**Task goal**
Which lines run from the start of the data below to the line containing "790.CP2 branch request"? Set them down exactly, with none added.

**Data extract**

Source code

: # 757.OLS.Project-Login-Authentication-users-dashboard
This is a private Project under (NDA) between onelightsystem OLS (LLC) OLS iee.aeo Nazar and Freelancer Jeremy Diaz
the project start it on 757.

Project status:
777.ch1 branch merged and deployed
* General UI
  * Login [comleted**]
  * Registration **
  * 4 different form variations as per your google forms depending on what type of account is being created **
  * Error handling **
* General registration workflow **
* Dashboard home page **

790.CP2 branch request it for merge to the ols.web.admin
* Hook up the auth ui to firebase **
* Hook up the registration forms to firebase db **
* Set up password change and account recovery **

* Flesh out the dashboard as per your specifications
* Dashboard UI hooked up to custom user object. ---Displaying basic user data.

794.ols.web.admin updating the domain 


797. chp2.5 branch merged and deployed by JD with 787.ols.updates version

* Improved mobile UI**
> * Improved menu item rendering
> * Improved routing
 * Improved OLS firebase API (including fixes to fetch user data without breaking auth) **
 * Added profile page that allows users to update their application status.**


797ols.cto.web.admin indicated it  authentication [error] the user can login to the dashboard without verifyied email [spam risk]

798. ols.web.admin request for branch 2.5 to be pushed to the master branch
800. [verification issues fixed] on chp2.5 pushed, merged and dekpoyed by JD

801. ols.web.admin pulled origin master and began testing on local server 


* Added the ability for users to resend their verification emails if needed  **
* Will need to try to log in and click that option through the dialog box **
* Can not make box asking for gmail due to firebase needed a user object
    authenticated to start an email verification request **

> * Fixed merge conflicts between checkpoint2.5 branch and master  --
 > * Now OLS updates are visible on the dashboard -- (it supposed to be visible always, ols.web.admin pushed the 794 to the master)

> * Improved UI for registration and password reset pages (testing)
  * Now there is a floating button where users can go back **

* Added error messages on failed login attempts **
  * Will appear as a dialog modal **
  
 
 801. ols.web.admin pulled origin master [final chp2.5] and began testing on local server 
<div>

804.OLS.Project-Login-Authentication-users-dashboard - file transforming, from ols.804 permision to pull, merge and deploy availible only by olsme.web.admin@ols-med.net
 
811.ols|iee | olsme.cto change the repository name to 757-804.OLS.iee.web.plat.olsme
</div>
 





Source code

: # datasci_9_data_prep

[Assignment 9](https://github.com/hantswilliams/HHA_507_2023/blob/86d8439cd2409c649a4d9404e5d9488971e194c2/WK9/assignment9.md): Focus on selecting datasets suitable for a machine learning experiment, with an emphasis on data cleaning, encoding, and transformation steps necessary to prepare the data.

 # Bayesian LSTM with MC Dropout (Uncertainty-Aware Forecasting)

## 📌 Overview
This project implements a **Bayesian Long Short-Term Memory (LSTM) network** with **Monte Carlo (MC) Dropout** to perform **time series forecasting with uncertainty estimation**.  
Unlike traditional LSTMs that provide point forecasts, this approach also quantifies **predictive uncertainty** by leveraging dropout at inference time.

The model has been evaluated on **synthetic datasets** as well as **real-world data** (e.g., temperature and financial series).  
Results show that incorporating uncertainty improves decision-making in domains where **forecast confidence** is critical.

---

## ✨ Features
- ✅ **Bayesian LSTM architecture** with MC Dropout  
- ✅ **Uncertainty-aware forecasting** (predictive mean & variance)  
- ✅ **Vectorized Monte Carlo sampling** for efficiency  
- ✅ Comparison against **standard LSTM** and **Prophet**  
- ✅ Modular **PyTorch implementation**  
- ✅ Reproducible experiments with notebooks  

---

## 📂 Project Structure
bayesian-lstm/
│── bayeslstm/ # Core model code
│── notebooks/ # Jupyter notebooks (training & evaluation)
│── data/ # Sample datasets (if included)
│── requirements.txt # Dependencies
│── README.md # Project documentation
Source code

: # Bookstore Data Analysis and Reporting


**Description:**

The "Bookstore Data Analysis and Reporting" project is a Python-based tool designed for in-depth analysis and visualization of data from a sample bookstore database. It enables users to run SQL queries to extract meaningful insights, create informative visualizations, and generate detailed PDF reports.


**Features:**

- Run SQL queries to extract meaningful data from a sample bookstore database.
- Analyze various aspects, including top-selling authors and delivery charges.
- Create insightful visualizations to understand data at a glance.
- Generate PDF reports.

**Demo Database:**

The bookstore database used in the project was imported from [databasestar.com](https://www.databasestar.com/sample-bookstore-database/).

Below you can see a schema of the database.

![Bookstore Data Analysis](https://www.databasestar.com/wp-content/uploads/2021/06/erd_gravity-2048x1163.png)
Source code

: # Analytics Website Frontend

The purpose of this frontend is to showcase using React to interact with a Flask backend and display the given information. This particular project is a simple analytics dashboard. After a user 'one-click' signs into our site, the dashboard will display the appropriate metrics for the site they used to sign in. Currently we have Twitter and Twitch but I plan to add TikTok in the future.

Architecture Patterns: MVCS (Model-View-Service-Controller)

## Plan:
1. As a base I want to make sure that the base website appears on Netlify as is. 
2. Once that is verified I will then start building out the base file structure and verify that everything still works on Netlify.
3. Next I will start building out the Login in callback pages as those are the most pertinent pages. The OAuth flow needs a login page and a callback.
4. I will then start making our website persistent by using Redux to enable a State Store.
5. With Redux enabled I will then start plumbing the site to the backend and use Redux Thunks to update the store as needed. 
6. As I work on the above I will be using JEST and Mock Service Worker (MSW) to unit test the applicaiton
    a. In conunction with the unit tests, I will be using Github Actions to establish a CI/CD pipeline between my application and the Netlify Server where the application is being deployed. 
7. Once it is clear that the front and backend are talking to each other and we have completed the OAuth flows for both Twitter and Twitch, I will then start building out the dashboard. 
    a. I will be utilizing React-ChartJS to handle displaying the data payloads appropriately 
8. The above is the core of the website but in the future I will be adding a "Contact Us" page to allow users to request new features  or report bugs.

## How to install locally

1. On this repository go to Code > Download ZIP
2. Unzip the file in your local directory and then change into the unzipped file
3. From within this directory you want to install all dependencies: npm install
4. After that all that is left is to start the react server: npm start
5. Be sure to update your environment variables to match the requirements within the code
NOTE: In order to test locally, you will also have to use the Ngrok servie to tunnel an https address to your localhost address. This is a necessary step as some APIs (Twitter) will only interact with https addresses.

**Exercise response**
Source code

: # 757.OLS.Project-Login-Authentication-users-dashboard
This is a private Project under (NDA) between onelightsystem OLS (LLC) OLS iee.aeo Nazar and Freelancer Jeremy Diaz
the project start it on 757.

Project status:
777.ch1 branch merged and deployed
* General UI
  * Login [comleted**]
  * Registration **
  * 4 different form variations as per your google forms depending on what type of account is being created **
  * Error handling **
* General registration workflow **
* Dashboard home page **

790.CP2 branch request it for merge to the ols.web.admin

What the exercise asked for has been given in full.